Stored data
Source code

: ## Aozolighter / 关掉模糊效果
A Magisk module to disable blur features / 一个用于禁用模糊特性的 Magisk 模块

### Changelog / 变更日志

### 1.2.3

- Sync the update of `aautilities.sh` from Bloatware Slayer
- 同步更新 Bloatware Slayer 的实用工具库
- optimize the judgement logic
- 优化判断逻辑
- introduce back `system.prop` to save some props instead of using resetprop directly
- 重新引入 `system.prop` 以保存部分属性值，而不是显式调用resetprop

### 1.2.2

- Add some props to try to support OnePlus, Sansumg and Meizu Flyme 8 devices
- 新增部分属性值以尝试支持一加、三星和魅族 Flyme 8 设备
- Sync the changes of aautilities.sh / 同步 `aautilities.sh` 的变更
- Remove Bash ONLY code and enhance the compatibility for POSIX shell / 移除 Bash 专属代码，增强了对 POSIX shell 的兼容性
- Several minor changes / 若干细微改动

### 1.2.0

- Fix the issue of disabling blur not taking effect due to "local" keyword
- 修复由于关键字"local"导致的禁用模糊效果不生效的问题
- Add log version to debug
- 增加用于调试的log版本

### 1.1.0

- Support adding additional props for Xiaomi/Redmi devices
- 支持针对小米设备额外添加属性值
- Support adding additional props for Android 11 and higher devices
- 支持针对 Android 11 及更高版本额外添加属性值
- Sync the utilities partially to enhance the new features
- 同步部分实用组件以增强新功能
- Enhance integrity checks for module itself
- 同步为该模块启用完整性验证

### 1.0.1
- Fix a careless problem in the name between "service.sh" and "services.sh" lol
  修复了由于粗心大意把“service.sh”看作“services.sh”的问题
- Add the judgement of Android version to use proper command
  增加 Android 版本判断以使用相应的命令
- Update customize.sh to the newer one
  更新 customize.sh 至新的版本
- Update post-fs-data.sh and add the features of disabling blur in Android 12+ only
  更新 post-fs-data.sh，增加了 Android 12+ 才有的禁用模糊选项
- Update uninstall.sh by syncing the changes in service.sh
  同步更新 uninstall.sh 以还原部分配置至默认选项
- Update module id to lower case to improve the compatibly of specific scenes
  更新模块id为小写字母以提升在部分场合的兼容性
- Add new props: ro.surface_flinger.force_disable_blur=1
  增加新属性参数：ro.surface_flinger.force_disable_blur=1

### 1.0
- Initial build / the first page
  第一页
...
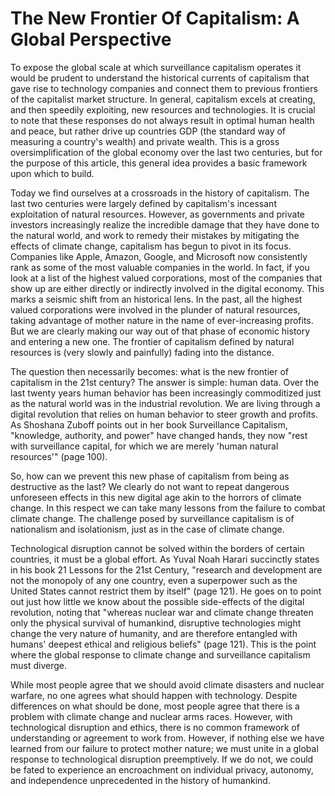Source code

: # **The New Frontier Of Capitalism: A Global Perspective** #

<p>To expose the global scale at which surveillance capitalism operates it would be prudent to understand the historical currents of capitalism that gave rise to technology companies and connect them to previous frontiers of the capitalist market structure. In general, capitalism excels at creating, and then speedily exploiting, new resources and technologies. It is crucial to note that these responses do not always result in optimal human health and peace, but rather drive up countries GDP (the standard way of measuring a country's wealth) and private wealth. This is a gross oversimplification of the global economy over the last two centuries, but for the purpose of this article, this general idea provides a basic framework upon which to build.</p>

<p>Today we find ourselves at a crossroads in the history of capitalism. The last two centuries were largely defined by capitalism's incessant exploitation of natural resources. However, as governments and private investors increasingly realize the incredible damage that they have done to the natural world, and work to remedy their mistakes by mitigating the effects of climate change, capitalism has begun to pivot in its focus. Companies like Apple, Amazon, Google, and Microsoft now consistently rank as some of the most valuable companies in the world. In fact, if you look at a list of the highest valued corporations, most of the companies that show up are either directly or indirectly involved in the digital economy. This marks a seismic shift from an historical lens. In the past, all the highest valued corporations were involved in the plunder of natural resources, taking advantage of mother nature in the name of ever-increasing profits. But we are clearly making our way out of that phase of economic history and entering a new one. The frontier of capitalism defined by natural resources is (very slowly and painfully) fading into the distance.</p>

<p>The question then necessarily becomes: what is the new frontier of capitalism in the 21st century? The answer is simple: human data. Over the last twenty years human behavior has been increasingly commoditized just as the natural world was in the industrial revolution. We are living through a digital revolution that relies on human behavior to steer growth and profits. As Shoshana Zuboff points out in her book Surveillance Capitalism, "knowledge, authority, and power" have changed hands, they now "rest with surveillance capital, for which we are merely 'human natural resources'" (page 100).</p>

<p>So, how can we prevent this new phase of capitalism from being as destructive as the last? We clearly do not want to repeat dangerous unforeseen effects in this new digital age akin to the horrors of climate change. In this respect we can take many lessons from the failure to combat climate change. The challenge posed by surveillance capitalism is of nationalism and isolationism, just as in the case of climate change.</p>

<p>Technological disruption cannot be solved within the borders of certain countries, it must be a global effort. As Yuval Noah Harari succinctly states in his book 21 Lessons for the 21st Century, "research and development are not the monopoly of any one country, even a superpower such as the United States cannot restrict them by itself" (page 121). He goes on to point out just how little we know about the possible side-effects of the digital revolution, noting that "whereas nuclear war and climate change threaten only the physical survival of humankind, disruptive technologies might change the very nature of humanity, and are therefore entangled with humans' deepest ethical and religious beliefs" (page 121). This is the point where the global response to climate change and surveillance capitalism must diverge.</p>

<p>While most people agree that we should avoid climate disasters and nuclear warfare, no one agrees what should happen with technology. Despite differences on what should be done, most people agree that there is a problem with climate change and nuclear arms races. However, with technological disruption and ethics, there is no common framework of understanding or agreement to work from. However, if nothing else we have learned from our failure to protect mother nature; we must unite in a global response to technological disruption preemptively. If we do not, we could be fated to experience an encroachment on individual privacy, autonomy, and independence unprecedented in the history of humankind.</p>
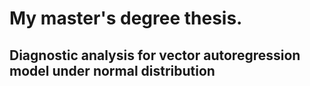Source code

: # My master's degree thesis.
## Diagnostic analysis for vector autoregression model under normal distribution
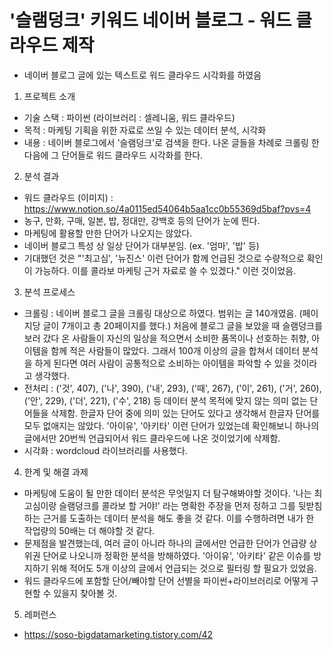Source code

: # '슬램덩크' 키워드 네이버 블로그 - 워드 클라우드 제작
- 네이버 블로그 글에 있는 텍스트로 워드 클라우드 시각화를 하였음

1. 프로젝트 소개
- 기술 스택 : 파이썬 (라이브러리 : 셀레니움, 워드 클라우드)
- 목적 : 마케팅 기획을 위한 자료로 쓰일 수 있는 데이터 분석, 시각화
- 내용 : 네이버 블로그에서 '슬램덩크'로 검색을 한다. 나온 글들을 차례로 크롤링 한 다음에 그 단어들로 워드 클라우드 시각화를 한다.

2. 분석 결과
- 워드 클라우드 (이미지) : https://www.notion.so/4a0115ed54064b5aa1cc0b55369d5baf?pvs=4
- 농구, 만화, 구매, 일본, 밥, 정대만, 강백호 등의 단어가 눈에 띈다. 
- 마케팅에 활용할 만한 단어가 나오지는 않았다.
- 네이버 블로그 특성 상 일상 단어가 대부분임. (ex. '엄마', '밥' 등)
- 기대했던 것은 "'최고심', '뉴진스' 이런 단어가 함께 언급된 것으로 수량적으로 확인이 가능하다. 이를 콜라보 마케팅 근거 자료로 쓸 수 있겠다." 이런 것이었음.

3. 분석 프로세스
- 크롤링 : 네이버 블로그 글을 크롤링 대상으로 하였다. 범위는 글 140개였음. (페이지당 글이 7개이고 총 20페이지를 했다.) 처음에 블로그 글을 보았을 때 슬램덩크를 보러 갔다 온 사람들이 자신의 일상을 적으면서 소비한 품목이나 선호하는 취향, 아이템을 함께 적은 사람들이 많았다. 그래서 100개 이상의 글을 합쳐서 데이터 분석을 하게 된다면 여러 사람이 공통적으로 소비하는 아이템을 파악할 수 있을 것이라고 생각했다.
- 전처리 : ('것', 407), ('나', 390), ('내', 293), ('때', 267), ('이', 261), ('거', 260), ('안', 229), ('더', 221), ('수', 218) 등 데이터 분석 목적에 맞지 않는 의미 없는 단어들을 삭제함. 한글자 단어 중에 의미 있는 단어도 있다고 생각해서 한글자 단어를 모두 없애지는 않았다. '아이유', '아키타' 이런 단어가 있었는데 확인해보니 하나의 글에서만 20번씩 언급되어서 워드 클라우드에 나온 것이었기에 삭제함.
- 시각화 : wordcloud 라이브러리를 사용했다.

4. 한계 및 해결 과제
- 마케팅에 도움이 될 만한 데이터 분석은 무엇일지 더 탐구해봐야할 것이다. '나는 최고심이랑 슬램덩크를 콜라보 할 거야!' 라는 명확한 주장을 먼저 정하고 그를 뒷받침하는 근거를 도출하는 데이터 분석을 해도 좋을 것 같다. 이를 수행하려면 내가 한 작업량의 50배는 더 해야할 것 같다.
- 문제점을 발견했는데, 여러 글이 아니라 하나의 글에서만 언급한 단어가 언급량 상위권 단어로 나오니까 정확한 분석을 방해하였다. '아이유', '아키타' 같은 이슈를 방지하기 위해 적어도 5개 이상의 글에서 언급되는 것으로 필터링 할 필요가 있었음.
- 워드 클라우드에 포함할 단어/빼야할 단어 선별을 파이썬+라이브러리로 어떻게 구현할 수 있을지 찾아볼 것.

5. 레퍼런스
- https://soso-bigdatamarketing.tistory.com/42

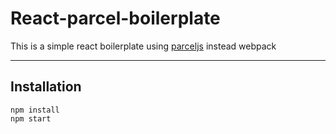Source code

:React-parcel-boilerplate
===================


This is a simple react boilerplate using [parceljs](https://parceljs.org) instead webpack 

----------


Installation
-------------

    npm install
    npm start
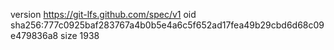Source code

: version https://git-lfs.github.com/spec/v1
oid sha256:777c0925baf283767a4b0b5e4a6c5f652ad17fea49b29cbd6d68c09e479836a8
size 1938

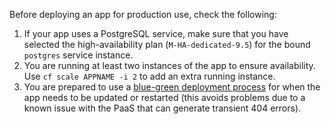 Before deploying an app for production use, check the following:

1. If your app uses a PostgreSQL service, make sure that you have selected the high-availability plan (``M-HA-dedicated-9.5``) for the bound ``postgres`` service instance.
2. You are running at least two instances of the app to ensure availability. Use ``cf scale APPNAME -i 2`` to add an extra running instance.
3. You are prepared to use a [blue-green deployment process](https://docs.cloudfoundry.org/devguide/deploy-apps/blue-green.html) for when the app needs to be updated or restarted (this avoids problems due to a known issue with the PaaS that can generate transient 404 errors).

> _Task_
State how many lines of the records above contain the word "case", giving only that number.

> _Answer below_
2